- Exercise directions:
Search the records for the word "asymptote". Copy every line where it appears.

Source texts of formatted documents
---+---
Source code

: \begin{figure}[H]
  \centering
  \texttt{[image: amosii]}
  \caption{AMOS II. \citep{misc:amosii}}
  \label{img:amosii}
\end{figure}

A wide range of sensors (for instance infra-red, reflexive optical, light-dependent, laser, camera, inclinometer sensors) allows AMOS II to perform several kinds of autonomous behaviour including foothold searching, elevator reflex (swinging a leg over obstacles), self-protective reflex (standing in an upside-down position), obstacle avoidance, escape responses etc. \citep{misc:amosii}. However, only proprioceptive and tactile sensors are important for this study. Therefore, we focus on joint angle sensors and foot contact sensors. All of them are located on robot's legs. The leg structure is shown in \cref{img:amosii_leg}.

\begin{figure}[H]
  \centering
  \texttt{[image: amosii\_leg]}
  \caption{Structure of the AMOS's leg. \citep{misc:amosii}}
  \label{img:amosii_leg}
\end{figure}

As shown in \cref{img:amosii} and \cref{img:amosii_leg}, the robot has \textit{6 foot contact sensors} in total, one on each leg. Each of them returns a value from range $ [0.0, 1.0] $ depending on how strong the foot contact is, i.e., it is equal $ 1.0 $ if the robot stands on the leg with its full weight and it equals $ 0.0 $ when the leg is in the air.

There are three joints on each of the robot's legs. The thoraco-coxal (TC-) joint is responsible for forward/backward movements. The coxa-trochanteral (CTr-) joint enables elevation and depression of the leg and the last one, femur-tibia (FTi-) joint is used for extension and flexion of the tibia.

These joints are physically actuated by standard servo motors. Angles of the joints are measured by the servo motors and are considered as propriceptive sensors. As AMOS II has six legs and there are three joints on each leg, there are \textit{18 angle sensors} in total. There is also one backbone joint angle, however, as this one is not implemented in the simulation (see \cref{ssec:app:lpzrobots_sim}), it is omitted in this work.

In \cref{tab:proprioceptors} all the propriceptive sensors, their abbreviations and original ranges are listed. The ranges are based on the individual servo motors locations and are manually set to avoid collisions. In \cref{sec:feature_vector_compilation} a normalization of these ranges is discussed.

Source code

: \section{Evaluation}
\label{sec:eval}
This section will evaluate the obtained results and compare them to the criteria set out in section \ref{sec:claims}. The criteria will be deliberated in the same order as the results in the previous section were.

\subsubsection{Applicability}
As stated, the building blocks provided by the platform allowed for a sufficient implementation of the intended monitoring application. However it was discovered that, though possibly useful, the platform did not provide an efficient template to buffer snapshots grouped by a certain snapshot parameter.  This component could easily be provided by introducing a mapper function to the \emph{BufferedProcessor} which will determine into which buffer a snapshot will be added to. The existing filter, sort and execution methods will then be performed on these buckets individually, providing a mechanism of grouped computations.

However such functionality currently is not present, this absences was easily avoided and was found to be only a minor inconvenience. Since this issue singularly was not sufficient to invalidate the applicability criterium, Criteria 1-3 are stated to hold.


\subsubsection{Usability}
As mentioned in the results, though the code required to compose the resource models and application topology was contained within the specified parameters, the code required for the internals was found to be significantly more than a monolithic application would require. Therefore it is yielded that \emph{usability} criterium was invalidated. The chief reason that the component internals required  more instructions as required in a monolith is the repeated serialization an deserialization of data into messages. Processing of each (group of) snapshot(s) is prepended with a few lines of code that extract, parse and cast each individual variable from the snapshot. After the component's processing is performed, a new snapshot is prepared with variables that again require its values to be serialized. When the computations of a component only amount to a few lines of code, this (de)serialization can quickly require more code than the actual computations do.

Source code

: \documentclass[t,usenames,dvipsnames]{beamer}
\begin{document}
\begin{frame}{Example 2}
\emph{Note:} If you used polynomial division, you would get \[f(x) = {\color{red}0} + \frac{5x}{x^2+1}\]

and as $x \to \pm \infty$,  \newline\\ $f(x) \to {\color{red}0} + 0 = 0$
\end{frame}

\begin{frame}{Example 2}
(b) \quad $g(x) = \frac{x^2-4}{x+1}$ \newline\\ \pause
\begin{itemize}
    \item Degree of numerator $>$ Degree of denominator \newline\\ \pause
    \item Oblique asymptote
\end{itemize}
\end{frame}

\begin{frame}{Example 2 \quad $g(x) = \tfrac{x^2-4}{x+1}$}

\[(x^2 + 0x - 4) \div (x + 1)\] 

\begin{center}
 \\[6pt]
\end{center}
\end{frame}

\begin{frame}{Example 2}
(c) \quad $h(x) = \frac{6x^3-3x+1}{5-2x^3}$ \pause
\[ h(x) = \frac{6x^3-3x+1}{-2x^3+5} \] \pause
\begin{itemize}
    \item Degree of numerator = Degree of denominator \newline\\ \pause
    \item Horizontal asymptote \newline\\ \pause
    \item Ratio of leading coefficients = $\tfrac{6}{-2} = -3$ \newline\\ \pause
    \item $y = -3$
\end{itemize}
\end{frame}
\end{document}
---+---
- Exercise answer:
    \item Oblique asymptote
    \item Horizontal asymptote \newline\\ \pause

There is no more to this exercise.